[[ Data listing open ]]

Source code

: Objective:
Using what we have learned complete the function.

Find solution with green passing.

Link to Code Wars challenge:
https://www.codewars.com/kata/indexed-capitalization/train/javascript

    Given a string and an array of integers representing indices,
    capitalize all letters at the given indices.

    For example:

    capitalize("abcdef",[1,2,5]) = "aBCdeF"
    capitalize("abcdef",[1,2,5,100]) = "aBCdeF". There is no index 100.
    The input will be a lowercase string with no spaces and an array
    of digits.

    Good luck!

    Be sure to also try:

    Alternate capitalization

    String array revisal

[[ Data listing closed ]]

**Action item:** Without changing a word, restate the whole listing.

**Expected answer:**
Source code

: Objective:
Using what we have learned complete the function.

Find solution with green passing.

Link to Code Wars challenge:
https://www.codewars.com/kata/indexed-capitalization/train/javascript

    Given a string and an array of integers representing indices,
    capitalize all letters at the given indices.

    For example:

    capitalize("abcdef",[1,2,5]) = "aBCdeF"
    capitalize("abcdef",[1,2,5,100]) = "aBCdeF". There is no index 100.
    The input will be a lowercase string with no spaces and an array
    of digits.

    Good luck!

    Be sure to also try:

    Alternate capitalization

    String array revisal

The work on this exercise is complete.